Segment Open
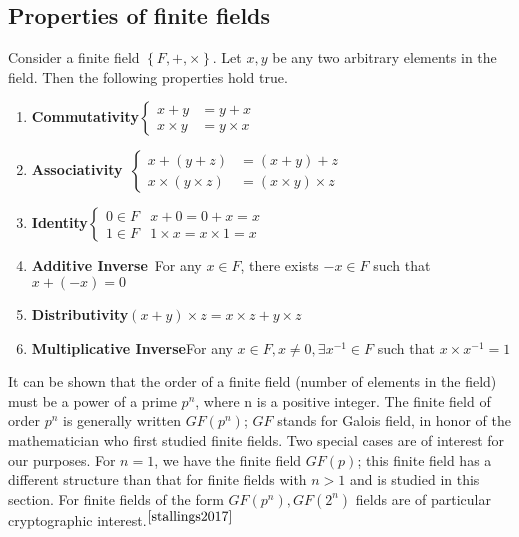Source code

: \documentclass[a4paper,12pt]{article}
\begin{document}
\subsection{Properties of finite fields}
\begin{flushleft}
Consider a finite field $\left\{F,+,\times\right\}$. Let $x,y$ be any two arbitrary elements in the field. Then the following properties hold true.
\begin{enumerate}
	\item \textbf{Commutativity}\qquad\quad $\begin{cases}x+y&=y+x\\x\times y&=y\times x\end{cases}$
	\item \textbf{Associativity}\qquad\qquad\, $\begin{cases}x+(y+z)&=(x+y)+z\\x\times(y\times z)&=(x\times y)\times z\end{cases}$
	\item \textbf{Identity}\qquad\qquad\qquad\quad $\begin{cases}0\in F& x+0=0+x=x\\1\in F&1\times x=x\times 1=x\end{cases}$
	\item \textbf{Additive Inverse}\qquad\quad\, For any $x\in F$, there exists $-x\in F$ such that $x+(-x)=0$
	\item \textbf{Distributivity}\qquad\qquad\quad $(x+y)\times z=x\times z+y\times z$
	\item \textbf{Multiplicative Inverse}\quad For any $x\in F,x\neq 0, \exists x^{-1}\in F$ such that $x\times x^{-1}=1$
\end{enumerate}
\end{flushleft}

\begin{flushleft}
It can be shown that the order of a finite field (number of elements in the field) must be a power of a prime $p^n$, where n is a positive integer. The finite field of order $p^n$ is generally written $GF(p^n)$; $GF$ stands for Galois field, in honor of the mathematician who first studied finite fields. Two special cases are of interest for our purposes. For $n = 1$, we have the finite field $GF(p)$; this finite field has a different structure than that for finite fields with $n>1$ and is studied in this section. For finite fields of the form $GF(p^n), GF(2^n)$ fields are of particular cryptographic interest.${^{\cite{stallings2017}}}$
\end{flushleft}
\end{document}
Segment Closed
▸ **Brief**:
From the first record above to the last, output each one exactly and omit the pictures.

▸ **Your response**:
Source code

: \documentclass[a4paper,12pt]{article}
\begin{document}
\subsection{Properties of finite fields}
\begin{flushleft}
Consider a finite field $\left\{F,+,\times\right\}$. Let $x,y$ be any two arbitrary elements in the field. Then the following properties hold true.
\begin{enumerate}
	\item \textbf{Commutativity}\qquad\quad $\begin{cases}x+y&=y+x\\x\times y&=y\times x\end{cases}$
	\item \textbf{Associativity}\qquad\qquad\, $\begin{cases}x+(y+z)&=(x+y)+z\\x\times(y\times z)&=(x\times y)\times z\end{cases}$
	\item \textbf{Identity}\qquad\qquad\qquad\quad $\begin{cases}0\in F& x+0=0+x=x\\1\in F&1\times x=x\times 1=x\end{cases}$
	\item \textbf{Additive Inverse}\qquad\quad\, For any $x\in F$, there exists $-x\in F$ such that $x+(-x)=0$
	\item \textbf{Distributivity}\qquad\qquad\quad $(x+y)\times z=x\times z+y\times z$
	\item \textbf{Multiplicative Inverse}\quad For any $x\in F,x\neq 0, \exists x^{-1}\in F$ such that $x\times x^{-1}=1$
\end{enumerate}
\end{flushleft}

\begin{flushleft}
It can be shown that the order of a finite field (number of elements in the field) must be a power of a prime $p^n$, where n is a positive integer. The finite field of order $p^n$ is generally written $GF(p^n)$; $GF$ stands for Galois field, in honor of the mathematician who first studied finite fields. Two special cases are of interest for our purposes. For $n = 1$, we have the finite field $GF(p)$; this finite field has a different structure than that for finite fields with $n>1$ and is studied in this section. For finite fields of the form $GF(p^n), GF(2^n)$ fields are of particular cryptographic interest.${^{\cite{stallings2017}}}$
\end{flushleft}
\end{document}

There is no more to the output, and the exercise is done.